AIM OF THE TASK: In the data below, find each line containing the string "distance" and return it.

+--

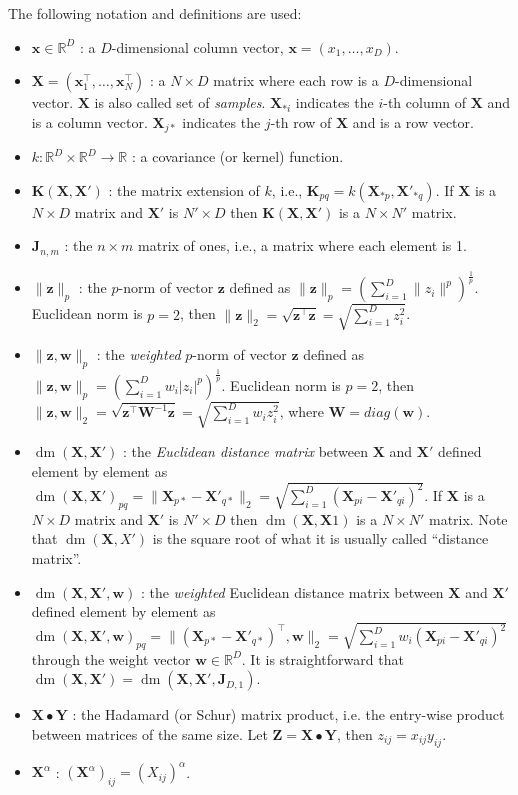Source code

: \documentclass[a4paper,11pt]{article}
\newcommand\R{{\mathbb R}}
\newcommand\x{{\mathbf x}}
\newcommand\X{{\mathbf X}}
\newcommand\K{{\mathbf K}}
\newcommand\J{{\mathbf J}}
\DeclareMathOperator*{\dm}{dm}
\begin{document}
The following notation and definitions are used:
\begin{itemize}
\item $\x \in \R^D$ : a $D$-dimensional column vector, $\x =
  (x_1,\ldots,x_D)$.
\item $\X = (\x_1^{\top},\ldots,\x_N^{\top})$ : a $N \times D$ matrix
  where each row is a $D$-dimensional vector. $\X$ is also called set
  of \emph{samples}. $\X_{* i}$ indicates the $i$-th column of $\X$
  and is a column vector. $\X_{j *}$ indicates the $j$-th row of $\X$
  and is a row vector.
\item $k: \R^D \times \R^D \rightarrow \R$ : a covariance (or kernel)
  function.
\item $\K(\X,\X')$ : the matrix extension of $k$, i.e., $\K_{pq} =
  k(\X_{*p},\X'_{*q})$. If $\X$ is a $N \times D$ matrix and $\X'$ is
  $N' \times D$ then $\K(\X,\X')$ is a $N \times N'$ matrix.
\item $\J_{n,m}$ : the $n \times m$ matrix of ones, i.e., a matrix
  where each element is 1.
\item $\|\mathbf{z}\|_p$ : the $p$-norm of vector $\mathbf{z}$ defined
  as $\|\mathbf{z}\|_p = (\sum_{i=1}^D \|z_i\|^p)^{\frac{1}{p}}$.
  Euclidean norm is $p=2$, then $\|\mathbf{z}\|_2 =
  \sqrt{\mathbf{z}^{\top}\mathbf{z}} = \sqrt{\sum_{i=1}^D z_i^2}$.
\item $\|\mathbf{z},\mathbf{w}\|_p$ : the \emph{weighted} $p$-norm of
  vector $\mathbf{z}$ defined as $\|\mathbf{z},\mathbf{w}\|_p =
  (\sum_{i=1}^D w_i|z_i|^p)^{\frac{1}{p}}$.  Euclidean norm is
  $p=2$, then $\|\mathbf{z},\mathbf{w}\|_2 = \sqrt{\mathbf{z}^{\top}
    \mathbf{W}^{-1} \mathbf{z}} = \sqrt{\sum_{i=1}^D w_i z_i^2}$,
  where $\mathbf{W} = diag(\mathbf{w})$.
\item $\dm(\X,\X')$ : the \emph{Euclidean distance matrix} between
  $\X$ and $\X'$ defined element by element as $\dm(\X,\X')_{pq} =
  \|\X_{p *} - \X'_{q *}\|_2 = \sqrt{\sum_{i=1}^D (\X_{p i} - \X'_{q
      i})^2}$. If $\X$ is a $N \times D$ matrix and $\X'$ is $N'
  \times D$ then $\dm(\X,\X1)$ is a $N \times N'$ matrix. Note that
  $\dm(\X,X')$ is the square root of what it is usually called
  ``distance matrix''.
\item $\dm(\X,\X',\mathbf{w})$ : the \emph{weighted} Euclidean
  distance matrix between $\X$ and $\X'$ defined element by element as
  $\dm(\X,\X',\mathbf{w})_{pq} = \|(\X_{p *} - \X'_{q *})^{\top},
  \mathbf{w}\|_2 = \sqrt{\sum_{i=1}^D w_i(\X_{p i} - \X'_{q i})^2}$
  through the weight vector $\mathbf{w} \in \R^D$. It is
  straightforward that $\dm(\X,\X') = \dm(\X,\X',\mathbf{J}_{D,1})$.
\item $\X \bullet \mathbf{Y}$ : the Hadamard (or Schur) matrix
  product, i.e. the entry-wise product between matrices of the same
  size. Let $\mathbf{Z} = \X \bullet \mathbf{Y}$, then $z_{ij} =
  x_{ij} y_{ij}$.
\item $\X^{\alpha}$ : $(\X^{\alpha})_{ij} = (X_{ij})^{\alpha}$.
\end{itemize}
\end{document}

+--

YOUR RESPONSE:
\item $\dm(\X,\X')$ : the \emph{Euclidean distance matrix} between
  ``distance matrix''.
  distance matrix between $\X$ and $\X'$ defined element by element as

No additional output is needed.